Category Archives: Ireland

Building an Excel 2013 Percentile dashboard without PowerPivot or a PivotTable

At the end of my Playing DAX Percentiles on the mean (or is that median) Streets of Ireland post I suggested that plain old Excel (POE) might be a preferable alternative for this particular problem rather than using PowerPivot. In fact, for many Excel users, PowerPivot will only be an option when using a PC hosted client-side workbook. Excel 2013 will allow workbooks to be published on the web and also be accessible via native apps on Windows 8 tablets (and eventually iPad & Android native apps if rumours are to be believed).

But, PowerPivot (aka Data Model) functionality will only be available to those with an enterprise-class SharePoint licence (for web publishing) and not at all for native-app-deployed workbooks. So, knowing how to use POE to construct dashboards continues to be a skill worth having.

But how to construct a responsive percentile calculating dashboard sans PowerPivot?

You might think, no problem, I’ll use a traditional PivotTable; alas, like PowerPivot, it lacks the ability to calculate percentiles as standard; but, unlike PowerPivot, offers no method of constructing a DIY measure to do so!

Next up, you might look at the SUMIFS family of “pivot” functions, but they too are limited to the usual aggregates; and SUBTOTAL is likewise limited to the usual suspects.

Luckily, via the (black!) magic of array formulas there is a way.

In fact, the “trick” below when shown to me by a “civilian” datasmith many years ago, convinced me that I should perhaps invest some time getting my head around this powerful “array formula magic”.

If you’re already comfortable with array formulas and are wondering if DAX is too complex to master, don’t worry, you’ll have little trouble mastering DAX. Likewise, if you’re a DAX whiz, you should check out array formulas.

Basing the dashboard on the Property Register converted to an Excel Table (a 2007+ feature that many are still unaware of) enables the use of  Slicer selectors in Excel 2013 to quickly give a dashboard feel. It’s still possible to use the Excel Table filters directly on the table (the built-in date and text filters are particularly useful).

Also, in Excel 2013, a chart can be directly “animated” by a range/table without the need for a PivotTable cache, again making the building of “PivotTableLess” dashboards easier.

A lot of this can also be accomplished in sub 2013 versions of Excel (including, most importantly, the array formula “trick”) but Excel 2013 just makes it all so much easier and, of course, the ability for every user (from Home to Pro) to save and/or publish workbooks via “the cloud” is a major advance (big thanks to Google Docs, without you this might never have happened 😉 ).

UPDATE:

See David Hager comment, there’s a new 2010+ AGGREGATE function which has many more options than SUBTOTAL, including Percentiles, so you can ignore the trick below if using 2010/2013. The trick would still be useful to supply an array to a bespoke formula (I used it first to calculate a particular type of weighted average) or to functions such as IRR or XIRR, so still useful to know even in modern versions of Excel.

UPDATE:

See the TheDataSpecialist’s comment for a even better modern make-over of the SUBTOTAL(3, trick.

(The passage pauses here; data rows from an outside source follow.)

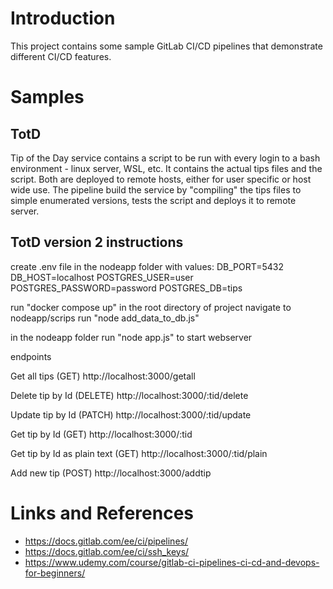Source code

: # Introduction

This project contains some sample GitLab CI/CD pipelines that demonstrate different CI/CD features.

# Samples

## TotD

Tip of the Day service contains a script to be run with every login to a bash environment - linux server, WSL, etc.
It contains the actual tips files and the script. Both are deployed to remote hosts, either for user specific or host wide use. The pipeline build the service by "compiling" the tips files to simple enumerated versions, tests the script and deploys it to remote server.

## TotD version 2 instructions

create .env file in the nodeapp folder with values:
DB_PORT=5432
DB_HOST=localhost
POSTGRES_USER=user
POSTGRES_PASSWORD=password
POSTGRES_DB=tips

run "docker compose up" in the root directory of project
navigate to nodeapp/scrips
run "node add_data_to_db.js"

in the nodeapp folder run "node app.js" to start webserver

endpoints

Get all tips (GET)
http://localhost:3000/getall

Delete tip by Id (DELETE)
http://localhost:3000/:tid/delete

Update tip by Id (PATCH)
http://localhost:3000/:tid/update

Get tip by Id (GET)
http://localhost:3000/:tid

Get tip by Id as plain text (GET)
http://localhost:3000/:tid/plain

Add new tip (POST)
http://localhost:3000/addtip


# Links and References

* https://docs.gitlab.com/ee/ci/pipelines/
* https://docs.gitlab.com/ee/ci/ssh_keys/
* https://www.udemy.com/course/gitlab-ci-pipelines-ci-cd-and-devops-for-beginners/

Below is the formula to calculate a median using only “visible” rows within a filtered table/range. Note: it’s an array formula, so it must be entered using the CTRL SHIFT and ENTER keys.

{=MEDIAN(IF(SUBTOTAL(3,OFFSET(Prices[Price],ROW(Prices[Price])-MIN(ROW(Prices[Price])),,1)),Prices[Price],””))}

I used this Excel formula beautifier to make it more readable.


MEDIAN
(
    IF
    (
        SUBTOTAL
        (
            3,
            OFFSET
            (
                Prices[Price],
                ROW
                (
                    Prices[Price]
                ) -
                MIN
                (
                    ROW
                    (
                        Prices[Price]
                    )
                ),
                 ,
                1
            )
        ),
        Prices[Price],
        ""
    )
)

This logic behind this is explained here, but essentially, the OFFSET() portion returns either a filtered range of one or zero rows (counted by the SUBTOTAL(3,…) part). if one ,it’s a visible row, if zero, it’s not visible, so ignore.

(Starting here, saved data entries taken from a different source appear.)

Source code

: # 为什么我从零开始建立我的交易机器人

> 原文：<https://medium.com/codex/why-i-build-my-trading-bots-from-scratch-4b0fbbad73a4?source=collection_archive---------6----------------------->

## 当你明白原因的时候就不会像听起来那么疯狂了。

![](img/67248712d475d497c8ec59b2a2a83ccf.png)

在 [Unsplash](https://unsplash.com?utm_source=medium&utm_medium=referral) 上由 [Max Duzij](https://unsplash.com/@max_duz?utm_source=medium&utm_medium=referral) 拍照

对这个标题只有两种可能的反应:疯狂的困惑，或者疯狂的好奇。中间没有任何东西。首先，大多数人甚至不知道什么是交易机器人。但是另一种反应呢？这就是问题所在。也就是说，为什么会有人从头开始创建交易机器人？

If this makes no sense (it didn’t to me the 1st time I saw it), then don’t worry, just make a note of it and use the trick in blind faith :).

You can see this in action in “the cloud” here as a read-only “Excel Web App”, (you can also download the workbook to see its internals).

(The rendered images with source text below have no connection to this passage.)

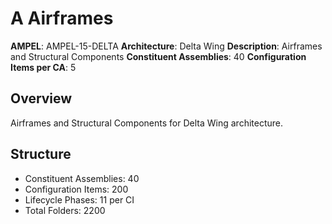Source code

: # A Airframes

**AMPEL**: AMPEL-15-DELTA
**Architecture**: Delta Wing
**Description**: Airframes and Structural Components
**Constituent Assemblies**: 40
**Configuration Items per CA**: 5

## Overview
Airframes and Structural Components for Delta Wing architecture.

## Structure
- Constituent Assemblies: 40
- Configuration Items: 200
- Lifecycle Phases: 11 per CI
- Total Folders: 2200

If you’re reading this sometime in the future the above link may not work as it’s published using a beta version of Office 2103, here’s a direct link to the Excel 2013 workbook.

And if you haven’t yet installed Excel 2013, here’s a cut-down 2007/2010 version.

Advertisements

Playing DAX Percentiles on the mean (or is that median) Streets of Ireland

A significant event in Ireland’s property market happened this week, there’s now a publicly accessible register of all residential property sales.

This is something that should have always been available but became absolutely essential as Ireland’s property boom unravelled, with prices down 60% since 2007. Not just, to help potential vendors and purchasers find a price point in a collapsed market, but also for all householders, now that a self-accessed property tax is due mid next year.

The database is intended as a search & compare tool rather than a property index and is missing at lot of the dimensionality that a proper index would have (such as no of beds, square footage etc.). As such, it’s not an ideal PowerPivot candidate – only 50000 odd records (due to low market activity – 1% turnover V. the 4/5% of a healthy market) and a large text “high-cardinality” “fact field” (or degenerate dimension if you like) i.e. the house address; limiting xVelocity’s ability to compress the dataset.

Also, “normal” SUM() and AVERAGE() statistic functions are not that useful in analysing such data; percentile and counts tend to be more informative. PowerPivot can handle the counts but lacks a percentile function!

Nevertheless, I decided to let PowerPivot loose on it.

I first added a small amount of dimensional decoration. I grouped the counties into regions such as Dublin, Greater Dublin (Kildare,Meath,Wicklow), Border, Midlands, South Leinster, West, & Munster.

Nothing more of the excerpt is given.